##### Records to use #####

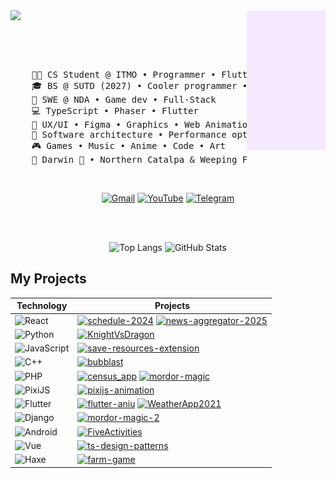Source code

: 
<img src="https://raw.githubusercontent.com/Far4Ru/Far4Ru/main/right-image.png" width="25%" align="right" />
<img src="https://readme-typing-svg.demolab.com?font=Source+Code+Pro&weight=600&size=72&duration=4000&pause=300&color=5e87df&center=true&vCenter=true&repeat=false&random=false&width=1300&height=120&lines=Hi,+I'm+Far4Ru+" width="70%" />
<p align="center">
<img src="https://komarev.com/ghpvc/?username=far4ru&style=flat-square&color=blue" alt=""/>
<img src="https://img.shields.io/badge/russian-native-brightgreen" alt=""/>
<img src="https://img.shields.io/badge/english-B2-blue" alt=""/>
<img src="https://img.shields.io/badge/chinese-basic-lightgrey" alt=""/>
<img src="https://img.shields.io/badge/japanese-basic-lightgrey" alt=""/>
<!-- <img src="https://img.shields.io/badge/french-basic-lightgrey" alt=""/> -->
</p>
<br/>
<pre>
    🧑‍💻 CS Student @ ITMO • Programmer • Flutter Enjoyer <!-- computer science -->
    🎓 BS @ SUTD (2027) • Cooler programmer • Designer <!-- bachelor of science -->
    💼 SWE @ NDA • Game dev • Full-Stack <!-- software engineer -->
    💻 TypeScript • Phaser • Flutter
<!--    🔧 Git • Docker • VS Code • Android Studio
    📚 Babylon.js • Blender
    🎯 Clean Code • Scalable Architecture • Best Practices
    🕹️ Game Name
-->    🎨 UX/UI • Figma • Graphics • Web Animation
    📖 Software architecture • Performance optimization
    🎮 Games • Music • Anime • Code • Art
    🐾 Darwin 🐢 • Northern Catalpa & Weeping Fig 🌱
</pre>
<div align="center">


<br/>

[![Gmail](https://img.shields.io/badge/gmail-34A853)](mailto:far4ru@gmail.com)
[![YouTube](https://img.shields.io/badge/youtube-ff0000)](https://www.youtube.com/@Far4Ru)
[![Telegram](https://img.shields.io/badge/telegram-2CA5E0)](https://t.me/far4ru)

<!--[![Itch.io](https://img.shields.io/badge/itch-2CA5E0)](https://far4ru.itch.io/)-->
<!--[![Dprofile](https://img.shields.io/badge/dprofile-000000)](https://dprofile.ru/far4ru)-->

</div>

<br/>
<br/>
<p align="center">
<img  height="195" src="https://github-readme-stats.vercel.app/api/top-langs/?username=far4ru" alt="Top Langs" />
<img src="https://github-readme-stats.vercel.app/api?username=far4ru&show_icons=true" alt="GitHub Stats" />
</p>

## My Projects

<!-- icons: https://github.com/alexandresanlim/Badges4-README.md-Profile -->

| **Technology** | **Projects** |
| - | - |
| ![React](https://img.shields.io/badge/React-20232A?style=for-the-badge&logo=react&logoColor=61DAFB) | [![schedule-2024](https://img.shields.io/static/v1?style=for-the-badge&label=&message=schedule-2024&color=000605&logo=github&logoColor=FFFFFF&labelColor=000605)](https://github.com/Far4Ru/schedule-2024) [![news-aggregator-2025](https://img.shields.io/static/v1?style=for-the-badge&label=&message=news-aggregator-2025&color=000605&logo=github&logoColor=FFFFFF&labelColor=000605)](https://github.com/Far4Ru/news-aggregator-2025) |
| ![Python](https://img.shields.io/badge/Python-FFD43B?style=for-the-badge&logo=python&logoColor=blue) | [![KnightVsDragon](https://img.shields.io/static/v1?style=for-the-badge&label=&message=KnightVsDragon&color=000605&logo=github&logoColor=FFFFFF&labelColor=000605)](https://github.com/Far4Ru/KnightVsDragon) |
| ![JavaScript](https://img.shields.io/badge/JavaScript-323330?style=for-the-badge&logo=javascript&logoColor=F7DF1E) | [![save-resources-extension](https://img.shields.io/static/v1?style=for-the-badge&label=&message=save-resources-extension&color=000605&logo=github&logoColor=FFFFFF&labelColor=000605)](https://github.com/Far4Ru/save-resources-extension) |
| ![C++](https://img.shields.io/badge/C%2B%2B-00599C?style=for-the-badge&logo=c%2B%2B&logoColor=white) | [![bubblast](https://img.shields.io/static/v1?style=for-the-badge&label=&message=bubblast&color=000605&logo=github&logoColor=FFFFFF&labelColor=000605)](https://github.com/Far4Ru/bubblast) |
| ![PHP](https://img.shields.io/badge/PHP-777BB4?style=for-the-badge&logo=php&logoColor=white) | [![census_app](https://img.shields.io/static/v1?style=for-the-badge&label=&message=census_app&color=000605&logo=github&logoColor=FFFFFF&labelColor=000605)](https://github.com/Far4Ru/census_app) [![mordor-magic](https://img.shields.io/static/v1?style=for-the-badge&label=&message=mordor-magic&color=000605&logo=github&logoColor=FFFFFF&labelColor=000605)](https://github.com/Far4Ru/mordor-magic) |
| ![PixiJS](https://img.shields.io/badge/pixi%20js-8A2BE2?style=for-the-badge) | [![pixijs-animation](https://img.shields.io/static/v1?style=for-the-badge&label=&message=pixijs-animation&color=000605&logo=github&logoColor=FFFFFF&labelColor=000605)](https://github.com/Far4Ru/pixijs-animation) |
| ![Flutter](https://img.shields.io/badge/Flutter-02569B?style=for-the-badge&logo=flutter&logoColor=white) | [![flutter-aniu](https://img.shields.io/static/v1?style=for-the-badge&label=&message=flutter-aniu&color=000605&logo=github&logoColor=FFFFFF&labelColor=000605)](https://github.com/Far4Ru/flutter-aniu) [![WeatherApp2021](https://img.shields.io/static/v1?style=for-the-badge&label=&message=WeatherApp2021&color=000605&logo=github&logoColor=FFFFFF&labelColor=000605)](https://github.com/Far4Ru/WeatherApp2021) |
| ![Django](https://img.shields.io/badge/Django-092E20?style=for-the-badge&logo=django&logoColor=green) | [![mordor-magic-2](https://img.shields.io/static/v1?style=for-the-badge&label=&message=mordor-magic-2&color=000605&logo=github&logoColor=FFFFFF&labelColor=000605)](https://github.com/Far4Ru/mordor-magic-2) |
| ![Android](https://img.shields.io/badge/Android-3DDC84?style=for-the-badge&logo=android&logoColor=white) | [![FiveActivities](https://img.shields.io/static/v1?style=for-the-badge&label=&message=FiveActivities&color=000605&logo=github&logoColor=FFFFFF&labelColor=000605)](https://github.com/Far4Ru/FiveActivities) |
| ![Vue](	https://img.shields.io/badge/Vue%20js-35495E?style=for-the-badge&logo=vuedotjs&logoColor=4FC08D) | [![ts-design-patterns](https://img.shields.io/static/v1?style=for-the-badge&label=&message=ts-design-patterns&color=000605&logo=github&logoColor=FFFFFF&labelColor=000605)](https://github.com/Far4Ru/ts-design-patterns) |
| ![Haxe](https://img.shields.io/badge/Haxe-EA8220?style=for-the-badge&logo=haxe&logoColor=FFF&labelColor=EA8220) | [![farm-game](https://img.shields.io/static/v1?style=for-the-badge&label=&message=farm-game&color=000605&logo=github&logoColor=FFFFFF&labelColor=000605)](https://github.com/Far4Ru/farm-game) |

#####

§ **Description of the task**
Check each line of the listing above. Copy it if it holds the string "align".

§ **Output for this exercise**
<img src="https://raw.githubusercontent.com/Far4Ru/Far4Ru/main/right-image.png" width="25%" align="right" />
<p align="center">
<div align="center">
<p align="center">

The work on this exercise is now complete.